Problem to work on
Would you transcribe word for word every line from the one containing "Si plusieurs possibilit\'es" to the end of the data, both ends included, and leave out the rest?
(Beginning of Data for this exercise)
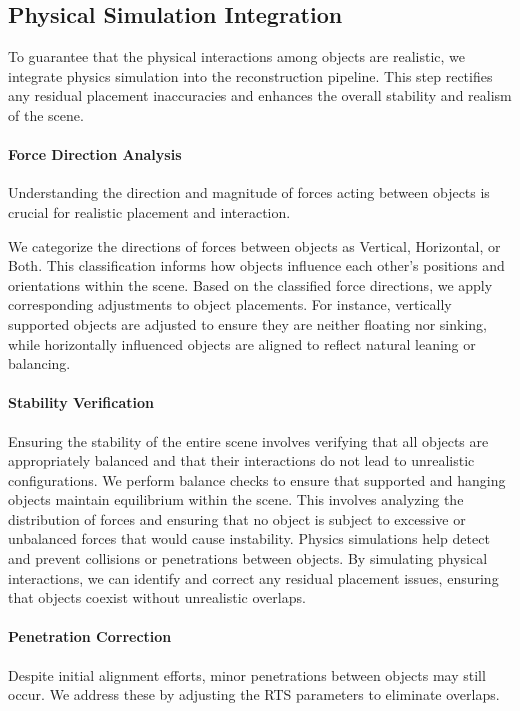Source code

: \subsection{Physical Simulation Integration}
To guarantee that the physical interactions among objects are realistic, we integrate physics simulation into the reconstruction pipeline. This step rectifies any residual placement inaccuracies and enhances the overall stability and realism of the scene.

\paragraph{Force Direction Analysis}
Understanding the direction and magnitude of forces acting between objects is crucial for realistic placement and interaction.

We categorize the directions of forces between objects as Vertical, Horizontal, or Both. This classification informs how objects influence each other's positions and orientations within the scene. Based on the classified force directions, we apply corresponding adjustments to object placements. For instance, vertically supported objects are adjusted to ensure they are neither floating nor sinking, while horizontally influenced objects are aligned to reflect natural leaning or balancing.

\paragraph{Stability Verification}
Ensuring the stability of the entire scene involves verifying that all objects are appropriately balanced and that their interactions do not lead to unrealistic configurations. We perform balance checks to ensure that supported and hanging objects maintain equilibrium within the scene. This involves analyzing the distribution of forces and ensuring that no object is subject to excessive or unbalanced forces that would cause instability. Physics simulations help detect and prevent collisions or penetrations between objects. By simulating physical interactions, we can identify and correct any residual placement issues, ensuring that objects coexist without unrealistic overlaps.

\paragraph{Penetration Correction}
Despite initial alignment efforts, minor penetrations between objects may still occur. We address these by adjusting the RTS parameters to eliminate overlaps.

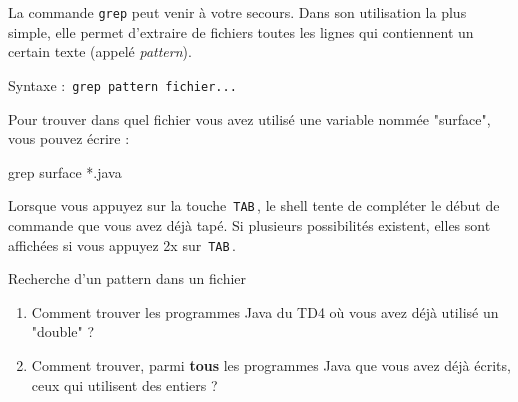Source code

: \documentclass[a4paper,11pt]{article}
\begin{document}
            	\par
        
			
		La commande \verb_grep_ peut venir \`a votre secours. Dans son utilisation la plus simple, elle permet d'extraire de fichiers toutes les lignes qui contiennent un certain texte (appel\'e 
		\textit{pattern}).
					
		\par
		Syntaxe : \,\verb|grep pattern fichier...|\,
                 \par
        
			
				
           	\begin{Exemple}{}
			Pour trouver dans quel fichier vous avez utilis\'e une variable nomm\'ee "surface", vous pouvez \'ecrire :
				\begin{Console}
					grep surface *.java
				\end{Console}
		\end{Exemple}
            \par
        

        
          	Lorsque vous appuyez sur la touche \,\verb|TAB|\,, le shell tente de compl\'eter le d\'ebut de commande que vous avez d\'ej\`a tap\'e. 
		Si plusieurs possibilit\'es existent, elles sont affich\'ees si vous appuyez 2x sur  \,\verb|TAB|\,.  
        
            	\par
        
			
		\begin{Exercice}{Recherche d'un pattern dans un fichier} 
			\begin{enumerate}
				\item Comment trouver les programmes Java du TD4 o\`u vous avez d\'ej\`a utilis\'e un "double" ?
		 
		 		\item Comment trouver, parmi \textbf{tous} les programmes Java que vous avez d\'ej\`a \'ecrits, ceux qui utilisent des entiers ?
			\end{enumerate}
			\par\medskip
            \par

		\end{Exercice}		
\end{document}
(End of Data for this exercise)
Exercise solution
		Si plusieurs possibilit\'es existent, elles sont affich\'ees si vous appuyez 2x sur  \,\verb|TAB|\,.  
        
            	\par
        
			
		\begin{Exercice}{Recherche d'un pattern dans un fichier} 
			\begin{enumerate}
				\item Comment trouver les programmes Java du TD4 o\`u vous avez d\'ej\`a utilis\'e un "double" ?
		 
		 		\item Comment trouver, parmi \textbf{tous} les programmes Java que vous avez d\'ej\`a \'ecrits, ceux qui utilisent des entiers ?
			\end{enumerate}
			\par\medskip
            \par

		\end{Exercice}		
\end{document}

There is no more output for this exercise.